About this task: The result should be every line in the data below that carries the string "CircleCI".

Stored data entries
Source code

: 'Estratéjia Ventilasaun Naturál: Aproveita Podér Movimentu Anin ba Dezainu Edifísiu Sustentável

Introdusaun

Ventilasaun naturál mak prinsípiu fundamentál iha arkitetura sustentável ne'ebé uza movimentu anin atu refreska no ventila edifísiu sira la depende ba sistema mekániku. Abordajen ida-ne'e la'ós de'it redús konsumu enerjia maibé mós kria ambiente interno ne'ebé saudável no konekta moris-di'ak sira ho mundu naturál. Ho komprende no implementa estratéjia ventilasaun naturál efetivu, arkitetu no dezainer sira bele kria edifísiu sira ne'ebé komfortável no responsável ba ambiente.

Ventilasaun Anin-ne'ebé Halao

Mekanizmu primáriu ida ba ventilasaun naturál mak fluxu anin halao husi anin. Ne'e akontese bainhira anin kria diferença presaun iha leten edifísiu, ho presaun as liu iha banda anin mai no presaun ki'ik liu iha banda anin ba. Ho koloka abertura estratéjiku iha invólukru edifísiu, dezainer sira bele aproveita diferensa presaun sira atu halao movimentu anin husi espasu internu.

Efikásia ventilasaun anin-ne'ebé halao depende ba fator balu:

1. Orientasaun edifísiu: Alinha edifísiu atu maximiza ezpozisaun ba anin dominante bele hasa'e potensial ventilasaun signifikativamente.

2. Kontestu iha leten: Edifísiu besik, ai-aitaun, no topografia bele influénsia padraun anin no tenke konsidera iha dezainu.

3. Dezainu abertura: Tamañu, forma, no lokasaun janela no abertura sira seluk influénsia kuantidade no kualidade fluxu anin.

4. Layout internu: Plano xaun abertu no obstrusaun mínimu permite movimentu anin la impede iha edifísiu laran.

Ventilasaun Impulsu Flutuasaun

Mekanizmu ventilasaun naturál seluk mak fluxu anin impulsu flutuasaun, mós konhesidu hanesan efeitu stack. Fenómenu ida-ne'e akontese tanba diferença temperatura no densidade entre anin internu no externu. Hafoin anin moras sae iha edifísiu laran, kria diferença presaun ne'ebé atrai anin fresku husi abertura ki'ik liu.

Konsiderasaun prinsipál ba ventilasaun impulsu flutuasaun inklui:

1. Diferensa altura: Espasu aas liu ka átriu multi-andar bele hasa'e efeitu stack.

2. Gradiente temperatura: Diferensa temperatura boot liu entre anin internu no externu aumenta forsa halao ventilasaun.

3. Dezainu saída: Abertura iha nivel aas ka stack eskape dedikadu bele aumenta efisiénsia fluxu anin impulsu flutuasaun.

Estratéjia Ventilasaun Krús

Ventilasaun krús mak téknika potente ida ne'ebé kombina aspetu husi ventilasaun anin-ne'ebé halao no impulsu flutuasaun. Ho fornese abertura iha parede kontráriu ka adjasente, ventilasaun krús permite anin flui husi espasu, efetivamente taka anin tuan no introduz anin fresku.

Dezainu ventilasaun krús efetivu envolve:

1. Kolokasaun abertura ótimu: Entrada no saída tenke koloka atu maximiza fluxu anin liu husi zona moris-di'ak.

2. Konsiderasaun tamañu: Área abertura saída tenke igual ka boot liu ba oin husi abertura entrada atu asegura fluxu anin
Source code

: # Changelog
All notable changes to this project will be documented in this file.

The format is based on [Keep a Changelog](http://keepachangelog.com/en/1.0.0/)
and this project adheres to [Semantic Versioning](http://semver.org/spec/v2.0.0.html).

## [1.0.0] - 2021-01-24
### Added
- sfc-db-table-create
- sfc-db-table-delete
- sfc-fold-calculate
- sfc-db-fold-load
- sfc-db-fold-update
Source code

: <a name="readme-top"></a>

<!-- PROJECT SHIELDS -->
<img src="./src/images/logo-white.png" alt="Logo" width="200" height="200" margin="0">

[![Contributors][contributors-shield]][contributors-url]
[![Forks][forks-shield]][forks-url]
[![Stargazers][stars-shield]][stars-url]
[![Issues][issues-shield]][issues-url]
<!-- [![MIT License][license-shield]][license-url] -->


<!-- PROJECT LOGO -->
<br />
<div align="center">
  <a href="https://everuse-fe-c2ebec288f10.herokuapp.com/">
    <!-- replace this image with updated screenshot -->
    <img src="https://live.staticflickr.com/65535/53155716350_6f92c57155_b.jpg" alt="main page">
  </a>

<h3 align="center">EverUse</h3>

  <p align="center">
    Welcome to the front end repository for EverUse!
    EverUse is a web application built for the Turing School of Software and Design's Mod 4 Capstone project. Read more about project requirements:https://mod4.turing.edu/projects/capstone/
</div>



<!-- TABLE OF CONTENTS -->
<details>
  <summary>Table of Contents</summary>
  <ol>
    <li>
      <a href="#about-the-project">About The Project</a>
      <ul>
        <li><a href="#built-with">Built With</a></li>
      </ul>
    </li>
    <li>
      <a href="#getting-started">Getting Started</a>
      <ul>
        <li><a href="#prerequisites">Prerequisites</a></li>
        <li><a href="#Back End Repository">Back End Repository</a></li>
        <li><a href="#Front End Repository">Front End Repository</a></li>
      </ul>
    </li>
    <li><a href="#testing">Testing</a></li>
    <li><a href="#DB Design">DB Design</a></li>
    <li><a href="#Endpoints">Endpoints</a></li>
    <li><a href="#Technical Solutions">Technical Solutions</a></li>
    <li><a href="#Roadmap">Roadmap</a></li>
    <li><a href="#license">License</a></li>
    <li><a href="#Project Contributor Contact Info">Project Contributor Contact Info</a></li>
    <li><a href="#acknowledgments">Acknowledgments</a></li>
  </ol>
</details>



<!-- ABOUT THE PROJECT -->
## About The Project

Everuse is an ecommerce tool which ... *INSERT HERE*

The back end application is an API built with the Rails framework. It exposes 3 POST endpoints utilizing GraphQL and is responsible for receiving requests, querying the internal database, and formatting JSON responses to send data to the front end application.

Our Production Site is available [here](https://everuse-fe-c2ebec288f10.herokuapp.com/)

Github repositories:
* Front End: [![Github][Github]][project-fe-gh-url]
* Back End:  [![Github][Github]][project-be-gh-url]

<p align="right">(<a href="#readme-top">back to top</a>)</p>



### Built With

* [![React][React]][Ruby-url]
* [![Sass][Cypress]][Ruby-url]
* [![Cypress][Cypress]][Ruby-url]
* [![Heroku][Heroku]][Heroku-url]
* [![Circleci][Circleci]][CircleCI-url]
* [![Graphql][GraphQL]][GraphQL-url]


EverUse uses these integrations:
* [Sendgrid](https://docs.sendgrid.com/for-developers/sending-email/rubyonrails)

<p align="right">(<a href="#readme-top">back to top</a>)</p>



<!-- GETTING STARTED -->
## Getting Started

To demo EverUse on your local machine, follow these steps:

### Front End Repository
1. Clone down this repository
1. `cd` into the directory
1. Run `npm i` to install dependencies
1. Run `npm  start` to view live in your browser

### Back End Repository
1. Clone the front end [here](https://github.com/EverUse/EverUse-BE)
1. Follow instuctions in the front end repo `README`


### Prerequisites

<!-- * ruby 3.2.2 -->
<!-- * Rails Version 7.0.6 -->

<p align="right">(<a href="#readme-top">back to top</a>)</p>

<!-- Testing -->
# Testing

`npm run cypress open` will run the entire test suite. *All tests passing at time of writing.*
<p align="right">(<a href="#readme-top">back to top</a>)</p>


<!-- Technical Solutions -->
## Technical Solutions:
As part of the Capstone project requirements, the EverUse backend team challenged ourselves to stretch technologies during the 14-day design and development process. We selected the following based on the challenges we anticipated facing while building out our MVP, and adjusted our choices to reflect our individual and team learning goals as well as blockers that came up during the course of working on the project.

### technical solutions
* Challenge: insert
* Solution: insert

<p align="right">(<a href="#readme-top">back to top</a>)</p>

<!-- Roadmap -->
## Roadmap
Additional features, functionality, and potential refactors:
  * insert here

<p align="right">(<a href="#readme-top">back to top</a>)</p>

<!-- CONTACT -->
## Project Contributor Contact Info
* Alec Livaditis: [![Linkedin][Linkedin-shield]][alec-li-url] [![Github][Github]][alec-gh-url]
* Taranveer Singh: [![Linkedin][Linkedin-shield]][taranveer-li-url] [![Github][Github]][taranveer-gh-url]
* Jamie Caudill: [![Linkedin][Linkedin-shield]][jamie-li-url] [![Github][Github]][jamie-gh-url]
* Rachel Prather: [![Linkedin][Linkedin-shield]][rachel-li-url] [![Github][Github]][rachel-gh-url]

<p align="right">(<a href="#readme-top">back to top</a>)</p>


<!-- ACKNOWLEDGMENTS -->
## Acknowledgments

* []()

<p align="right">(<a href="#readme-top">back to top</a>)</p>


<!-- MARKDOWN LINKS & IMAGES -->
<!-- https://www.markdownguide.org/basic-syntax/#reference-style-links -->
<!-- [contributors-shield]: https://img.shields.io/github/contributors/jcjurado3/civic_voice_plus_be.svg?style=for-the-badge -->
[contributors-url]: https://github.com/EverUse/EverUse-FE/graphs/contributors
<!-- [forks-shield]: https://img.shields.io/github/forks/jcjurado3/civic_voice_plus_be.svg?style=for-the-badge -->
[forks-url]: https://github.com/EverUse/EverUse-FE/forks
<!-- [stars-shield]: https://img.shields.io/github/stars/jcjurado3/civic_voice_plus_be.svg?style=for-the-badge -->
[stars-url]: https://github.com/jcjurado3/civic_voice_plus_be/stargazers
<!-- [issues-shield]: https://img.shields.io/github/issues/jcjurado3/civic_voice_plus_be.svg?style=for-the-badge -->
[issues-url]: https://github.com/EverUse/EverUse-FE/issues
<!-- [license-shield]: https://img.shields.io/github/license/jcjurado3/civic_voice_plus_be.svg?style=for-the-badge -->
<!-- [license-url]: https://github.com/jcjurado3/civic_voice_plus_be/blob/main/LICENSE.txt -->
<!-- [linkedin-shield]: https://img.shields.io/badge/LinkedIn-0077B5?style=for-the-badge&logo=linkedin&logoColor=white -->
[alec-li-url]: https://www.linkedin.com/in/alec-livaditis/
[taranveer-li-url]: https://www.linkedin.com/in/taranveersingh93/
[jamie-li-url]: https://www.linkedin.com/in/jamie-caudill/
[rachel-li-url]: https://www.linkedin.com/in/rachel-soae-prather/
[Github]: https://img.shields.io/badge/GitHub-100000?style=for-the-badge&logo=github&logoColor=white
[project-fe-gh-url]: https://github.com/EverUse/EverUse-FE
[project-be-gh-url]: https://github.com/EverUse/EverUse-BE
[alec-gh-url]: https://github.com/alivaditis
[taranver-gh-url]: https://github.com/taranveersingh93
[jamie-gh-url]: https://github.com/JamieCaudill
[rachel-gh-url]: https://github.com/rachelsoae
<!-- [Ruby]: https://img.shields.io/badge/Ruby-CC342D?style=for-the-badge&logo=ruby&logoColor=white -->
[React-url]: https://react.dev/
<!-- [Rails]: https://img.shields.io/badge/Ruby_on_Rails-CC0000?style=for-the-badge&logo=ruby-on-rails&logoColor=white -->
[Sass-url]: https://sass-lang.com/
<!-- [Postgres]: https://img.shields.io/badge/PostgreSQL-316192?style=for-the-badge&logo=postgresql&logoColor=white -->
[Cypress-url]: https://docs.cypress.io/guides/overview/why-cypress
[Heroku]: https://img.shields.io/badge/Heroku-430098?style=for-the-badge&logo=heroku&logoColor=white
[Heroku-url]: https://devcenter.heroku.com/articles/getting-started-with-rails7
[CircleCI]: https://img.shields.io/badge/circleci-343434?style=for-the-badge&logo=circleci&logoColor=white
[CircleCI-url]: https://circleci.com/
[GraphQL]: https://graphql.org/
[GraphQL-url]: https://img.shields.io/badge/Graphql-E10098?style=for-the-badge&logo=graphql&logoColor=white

Your solution:
* [![Circleci][Circleci]][CircleCI-url]
[CircleCI]: https://img.shields.io/badge/circleci-343434?style=for-the-badge&logo=circleci&logoColor=white
[CircleCI-url]: https://circleci.com/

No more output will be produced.